前作がアルフレッド大王の少年時代の頃までを描いていたのを受けて、本作はその100年ほど後の時代、デーン人で正式なイングランド王となったクヌート王の治世あたりを取り上げている。
本作にも様々な個性的なキャラクタが登場するけれど、私としてはやはりクヌート王とその后エマ、参謀のゴドウィンが印象に残った。このクヌート王はなかなかの傑物として描かれている。内紛を繰り返すイングランドの諸侯たちを治めるには、軍事力、統率力、知略、思慮深さ、胆力など諸々を兼ね備えたこういう人間が必要だったのだろう。優れた統治者とはどういうものかがよく描き出されている。ちなみに、ドラマの中で登場する彼の父親は、クヌートに輪を掛けた豪胆で思慮深い人間で、私のお気に入りだ。

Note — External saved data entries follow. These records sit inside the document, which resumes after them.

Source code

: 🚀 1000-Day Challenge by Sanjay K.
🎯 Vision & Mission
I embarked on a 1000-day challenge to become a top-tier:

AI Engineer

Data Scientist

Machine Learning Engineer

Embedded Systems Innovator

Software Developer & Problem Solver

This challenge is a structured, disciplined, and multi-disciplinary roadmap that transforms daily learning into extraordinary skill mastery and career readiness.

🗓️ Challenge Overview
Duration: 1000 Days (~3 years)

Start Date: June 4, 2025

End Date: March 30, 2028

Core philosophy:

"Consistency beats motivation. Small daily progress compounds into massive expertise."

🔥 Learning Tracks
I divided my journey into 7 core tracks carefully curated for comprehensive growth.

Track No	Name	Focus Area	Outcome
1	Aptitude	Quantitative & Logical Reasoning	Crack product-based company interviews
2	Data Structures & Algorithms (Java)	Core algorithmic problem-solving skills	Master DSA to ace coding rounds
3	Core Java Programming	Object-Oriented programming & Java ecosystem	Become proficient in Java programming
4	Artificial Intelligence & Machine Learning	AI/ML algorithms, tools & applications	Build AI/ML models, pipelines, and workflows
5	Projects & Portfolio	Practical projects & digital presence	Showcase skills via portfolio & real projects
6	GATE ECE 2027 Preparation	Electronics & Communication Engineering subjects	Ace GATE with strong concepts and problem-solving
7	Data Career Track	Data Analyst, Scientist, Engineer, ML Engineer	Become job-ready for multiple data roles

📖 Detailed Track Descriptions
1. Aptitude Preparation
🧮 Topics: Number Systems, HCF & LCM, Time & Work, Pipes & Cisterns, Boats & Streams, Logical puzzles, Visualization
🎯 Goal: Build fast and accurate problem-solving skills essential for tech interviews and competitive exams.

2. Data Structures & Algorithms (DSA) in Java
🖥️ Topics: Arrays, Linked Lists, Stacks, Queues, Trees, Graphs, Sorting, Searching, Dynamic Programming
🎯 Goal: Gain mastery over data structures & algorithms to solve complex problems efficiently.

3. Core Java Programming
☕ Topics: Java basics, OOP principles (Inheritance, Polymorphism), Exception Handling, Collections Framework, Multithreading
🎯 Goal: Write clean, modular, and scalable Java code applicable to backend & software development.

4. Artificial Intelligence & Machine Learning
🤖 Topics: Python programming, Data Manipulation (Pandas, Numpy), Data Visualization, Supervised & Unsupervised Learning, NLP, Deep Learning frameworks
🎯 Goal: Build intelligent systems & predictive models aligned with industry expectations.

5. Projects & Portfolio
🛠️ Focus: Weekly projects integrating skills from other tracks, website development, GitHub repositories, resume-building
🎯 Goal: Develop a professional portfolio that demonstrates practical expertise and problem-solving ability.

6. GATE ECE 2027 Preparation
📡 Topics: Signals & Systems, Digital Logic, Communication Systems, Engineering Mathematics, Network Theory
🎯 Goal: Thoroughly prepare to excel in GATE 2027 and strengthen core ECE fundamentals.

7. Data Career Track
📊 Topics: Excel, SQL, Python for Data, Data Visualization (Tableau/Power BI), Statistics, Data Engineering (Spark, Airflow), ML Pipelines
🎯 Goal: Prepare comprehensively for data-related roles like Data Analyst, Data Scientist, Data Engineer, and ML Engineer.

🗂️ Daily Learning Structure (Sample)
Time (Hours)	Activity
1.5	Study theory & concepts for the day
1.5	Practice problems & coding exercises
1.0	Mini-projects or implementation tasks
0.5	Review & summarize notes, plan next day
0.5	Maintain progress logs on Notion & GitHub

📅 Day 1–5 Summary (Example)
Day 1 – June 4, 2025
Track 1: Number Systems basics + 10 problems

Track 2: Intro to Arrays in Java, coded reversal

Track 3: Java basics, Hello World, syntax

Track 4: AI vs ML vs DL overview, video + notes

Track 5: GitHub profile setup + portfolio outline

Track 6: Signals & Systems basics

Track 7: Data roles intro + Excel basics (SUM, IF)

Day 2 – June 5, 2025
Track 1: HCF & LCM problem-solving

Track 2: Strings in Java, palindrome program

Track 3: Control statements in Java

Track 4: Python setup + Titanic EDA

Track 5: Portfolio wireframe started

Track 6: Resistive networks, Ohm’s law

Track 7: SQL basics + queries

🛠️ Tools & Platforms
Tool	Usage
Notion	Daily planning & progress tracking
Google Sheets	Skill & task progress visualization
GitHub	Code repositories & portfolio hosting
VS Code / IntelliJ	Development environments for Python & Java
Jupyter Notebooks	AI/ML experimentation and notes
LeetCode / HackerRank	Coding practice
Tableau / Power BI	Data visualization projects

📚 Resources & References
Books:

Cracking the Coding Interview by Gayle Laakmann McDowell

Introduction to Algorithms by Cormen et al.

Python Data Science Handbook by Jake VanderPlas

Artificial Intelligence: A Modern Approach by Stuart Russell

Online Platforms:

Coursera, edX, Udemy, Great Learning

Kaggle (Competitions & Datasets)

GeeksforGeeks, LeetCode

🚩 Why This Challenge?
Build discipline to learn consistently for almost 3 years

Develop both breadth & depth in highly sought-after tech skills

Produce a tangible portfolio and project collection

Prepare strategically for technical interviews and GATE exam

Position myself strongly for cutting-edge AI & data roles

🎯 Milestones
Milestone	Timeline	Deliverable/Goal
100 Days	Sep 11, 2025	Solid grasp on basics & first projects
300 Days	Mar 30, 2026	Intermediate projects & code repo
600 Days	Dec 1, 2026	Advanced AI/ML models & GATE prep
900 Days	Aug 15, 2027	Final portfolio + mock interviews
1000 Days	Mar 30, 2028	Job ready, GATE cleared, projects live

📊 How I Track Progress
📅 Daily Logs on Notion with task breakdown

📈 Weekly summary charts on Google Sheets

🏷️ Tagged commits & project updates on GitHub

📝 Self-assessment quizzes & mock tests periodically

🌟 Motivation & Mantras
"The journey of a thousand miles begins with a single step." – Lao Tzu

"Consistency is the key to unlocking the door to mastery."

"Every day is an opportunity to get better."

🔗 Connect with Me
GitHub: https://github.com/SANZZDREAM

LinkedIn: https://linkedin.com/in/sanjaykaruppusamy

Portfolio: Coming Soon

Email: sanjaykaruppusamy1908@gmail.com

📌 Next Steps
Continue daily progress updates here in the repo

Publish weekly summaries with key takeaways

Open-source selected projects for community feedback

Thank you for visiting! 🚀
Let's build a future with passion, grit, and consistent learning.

もっともドラマとしての焦点はむしろ、キリスト教と北欧土着宗教との鍔迫り合いや、デーン人たちの因縁と内紛、後にノルウエー王となるハーラルの貴種流浪譚の方にあるようで、まあよくある荒唐無稽な冒険譚になっている。
本作には、キリスト教圏、異端者圏、デーン人、アングロ・サクソン、サラセン人など様々な集団が登場するが、どの集団であれ、比較的自由な考えの者もいれば、旧弊に凝り固まった者もあり、その善悪は彼らが属する集団の特質とは必ずしも一致しないように描かれている。むしろ、キリスト教を支配の道具に使おうとする者たちの邪悪さが目立っていた。その辺りはグローバリズムの良い影響なのだろうか。
実在、架空それぞれの登場人物が入り乱れて、面白い歴史絵巻でした。
3シーズン完結なのも、長すぎなくてよかった。